Что вас более всего привлекает в использовании электроники?
– Меня интригует то, как её использует Кристоф или, например, Лассе Мархауг, с которым мы работаем в Fire Room, то, как они думают о звуке, даже несмотря на то, что ни один из них не воспитан собственно на джазе. А поскольку они мыслят категориями, находящимися за пределами джазового пространства, это побуждает меня размышлять совсем иначе о том, что я сам делаю. Меня всё больше интересует выстраивание баланса между мелодией, ритмом, структурой и пространством в контексте того, что происходит у моих партнёров. Когда имеешь дело с электроникой, структурный элемент становится гораздо важнее остальных и меняет природу звуковых систем, которые я использую, звуковых ресурсов, которые я использую как акустический музыкант. Работа с электроникой связана с тем, о чём я говорил раньше, – с поиском способов выйти за пределы. Электроника для меня – средство развивать силу звука.

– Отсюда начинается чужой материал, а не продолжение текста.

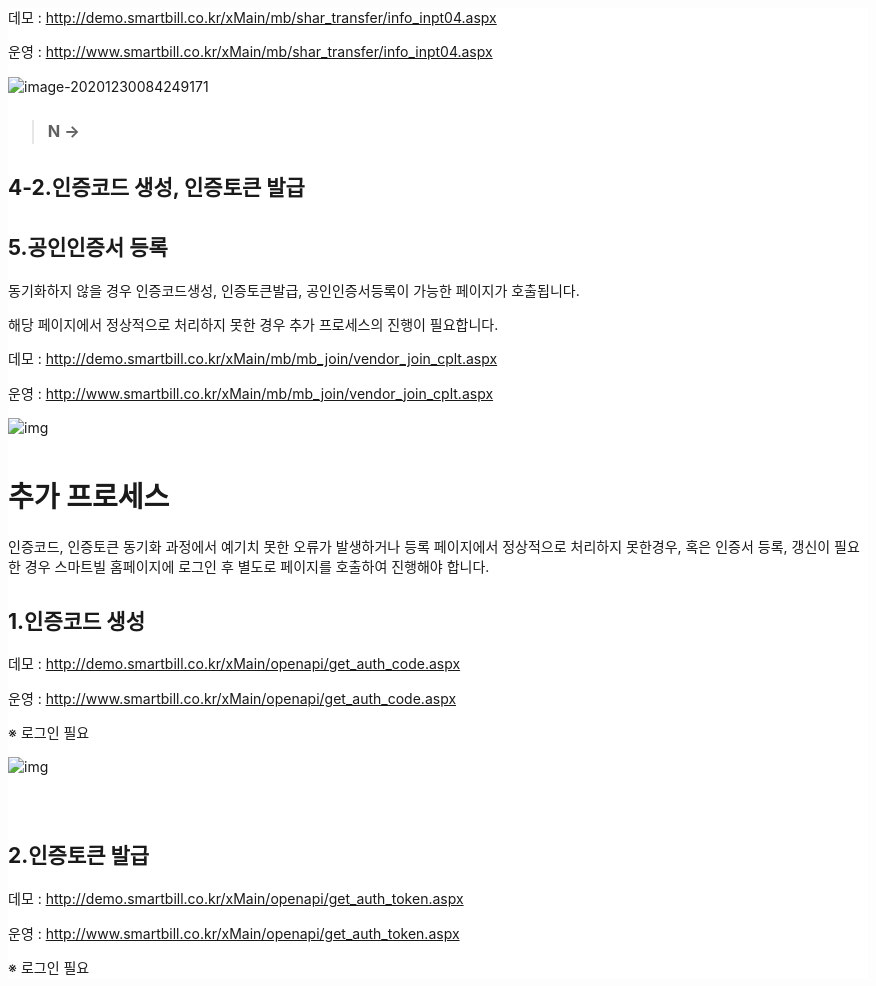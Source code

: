 데모 : http://demo.smartbill.co.kr/xMain/mb/shar_transfer/info_inpt04.aspx

운영 : http://www.smartbill.co.kr/xMain/mb/shar_transfer/info_inpt04.aspx

![image-20201230084249171](C:\Users\user\AppData\Roaming\Typora\typora-user-images\image-20201230084249171.png)



> ### N ->

## 4-2.인증코드 생성, 인증토큰 발급

## 5.공인인증서 등록

동기화하지 않을 경우 인증코드생성, 인증토큰발급, 공인인증서등록이 가능한 페이지가 호출됩니다.

해당 페이지에서 정상적으로 처리하지 못한 경우 추가 프로세스의 진행이 필요합니다.

데모 : http://demo.smartbill.co.kr/xMain/mb/mb_join/vendor_join_cplt.aspx

운영 : http://www.smartbill.co.kr/xMain/mb/mb_join/vendor_join_cplt.aspx

![img](https://gblobscdn.gitbook.com/assets%2F-MMmhRTm3PcrZFZCUXBE%2F-MMnQsmlkiuTEDUSdyiD%2F-MMniQsVP5MYp3Y61nAL%2Fimage.png?alt=media&token=5bbc4c21-7bac-43d2-bdce-d339c87abd0e)









# ‌추가 프로세스

인증코드, 인증토큰 동기화 과정에서 예기치 못한 오류가 발생하거나 등록 페이지에서 정상적으로 처리하지 못한경우, 혹은 인증서 등록, 갱신이 필요한 경우 스마트빌 홈페이지에 로그인 후 별도로 페이지를 호출하여 진행해야 합니다.



## 1.인증코드 생성

데모 : http://demo.smartbill.co.kr/xMain/openapi/get_auth_code.aspx‌

운영 : http://www.smartbill.co.kr/xMain/openapi/get_auth_code.aspx ‌

※ 로그인 필요

![img](https://gblobscdn.gitbook.com/assets%2F-MMmhRTm3PcrZFZCUXBE%2F-MMt3Rej6fQcHONjj2fr%2F-MMtEswK0kYjTDlFpUAr%2Fimage.png?alt=media&token=015e4c89-d8db-448c-910d-fcb8b717be8b)

‌

## 2.인증토큰 발급

데모 : http://demo.smartbill.co.kr/xMain/openapi/get_auth_token.aspx

운영 : http://www.smartbill.co.kr/xMain/openapi/get_auth_token.aspx

※ 로그인 필요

Важно ли для вас привносить что-то новое именно в игру на саксофоне, или этот инструмент для вас – только средство? Есть ли саксофонисты, манера игры которых схожа с вашей?
– В саксофоне как таковом есть нечто очень важное и провокационное. Не помню точную цитату, но смысл её: «Где саксофон, там и джаз». Я имею это в виду: когда берёшь в руки тенор или баритон, у людей возникают определённые ассоциации, они подразумевают определённую историю. Я понимаю, что есть много интересной музыки и много историй, я склонен всё это исследовать, внедряя импровизацию. Кларнеты и саксофоны – это мои орудия, то есть важно то, что ты с их помощью сотворишь. Так что я пытаюсь открыто работать с историей джаза и одновременно работать против неё вызывающим образом. Это ключевые принципы. А что касается похожих музыкантов…

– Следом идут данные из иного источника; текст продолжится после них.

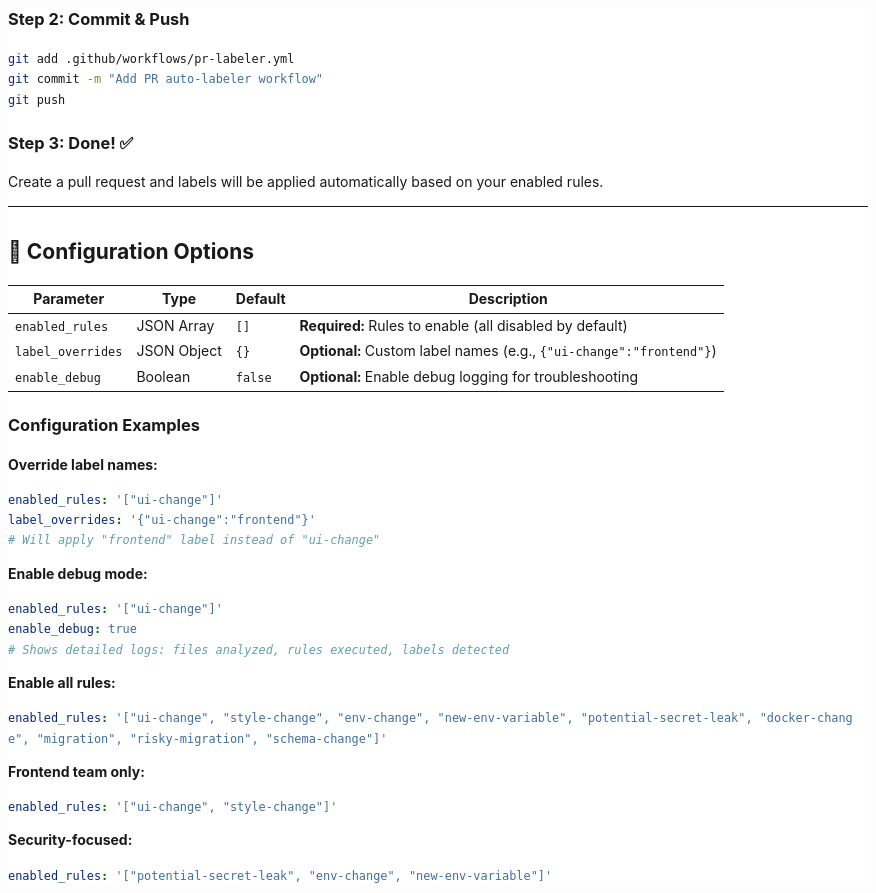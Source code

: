 ### Step 2: Commit & Push

```bash
git add .github/workflows/pr-labeler.yml
git commit -m "Add PR auto-labeler workflow"
git push
```

### Step 3: Done! ✅

Create a pull request and labels will be applied automatically based on your enabled rules.

---

## 🔧 Configuration Options

| Parameter | Type | Default | Description |
|-----------|------|---------|-------------|
| `enabled_rules` | JSON Array | `[]` | **Required:** Rules to enable (all disabled by default) |
| `label_overrides` | JSON Object | `{}` | **Optional:** Custom label names (e.g., `{"ui-change":"frontend"}`) |
| `enable_debug` | Boolean | `false` | **Optional:** Enable debug logging for troubleshooting |

### Configuration Examples

**Override label names:**
```yaml
enabled_rules: '["ui-change"]'
label_overrides: '{"ui-change":"frontend"}'
# Will apply "frontend" label instead of "ui-change"
```

**Enable debug mode:**
```yaml
enabled_rules: '["ui-change"]'
enable_debug: true
# Shows detailed logs: files analyzed, rules executed, labels detected
```

**Enable all rules:**
```yaml
enabled_rules: '["ui-change", "style-change", "env-change", "new-env-variable", "potential-secret-leak", "docker-change", "migration", "risky-migration", "schema-change"]'
```

**Frontend team only:**
```yaml
enabled_rules: '["ui-change", "style-change"]'
```

**Security-focused:**
```yaml
enabled_rules: '["potential-secret-leak", "env-change", "new-env-variable"]'
```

Я бы мог сказать, что таких не знаю. (Смеётся) Хочется думать, что я уникален, но это, конечно, немного смешно. Есть несколько очень интересных музыкантов, сильно на меня влияющих. Они примерно одного со мной возраста. Это Аб Бааре, Матс Густафссон, Джон Бутчер – вот те, кто первым приходит в голову. Они мыслят как инструменталисты совершенно по-иному, чем я, но они тоже расширяют набор возможностей инструмента, а это часть нашей работы. Если вспомнить историю, то система представлений изменилась с появлением Лестера Янга, у него был иной звук и подход, чем у Коулмана Хокинса, чей подход, если говорить о тенор-саксофоне, господствовал в ранний период истории джаза. С Лестером Янгом появляется своя диалектика. Я думаю, всегда были и есть музыканты, которым это интересно, которые интересным образом изменяли представление о том, что такое их инструменты. Эта часть джазовой истории меня очень занимает.
Что вы думаете о Джоне Зорне и Тиме Бёрне?
– Я очень уважаю обоих. У каждого есть свой лейбл, благодаря Зорну в Нью-Йорке функционирует клуб The Stone, он активно поддерживает музыкантов, с которыми работает, Тим Бёрн выпускал ранние записи Джулиуса Хэмпхилла – всё это для меня очень важно. Музыка, которую они делают, – это субъективная позиция, – влияет на меня не так сильно, как музыка тех, кого я назвал раньше. Но это касается моих вкусов, того, что мне интересно в музыке. Может быть, если вы спросите их про меня, они ответят примерно то же самое – у меня, правда, нет лейбла, так что для них я менее интересен (смеётся). Но я очень уважаю их, это серьёзные музыканты, они внесли большой вклад в то, что происходит в современной музыке.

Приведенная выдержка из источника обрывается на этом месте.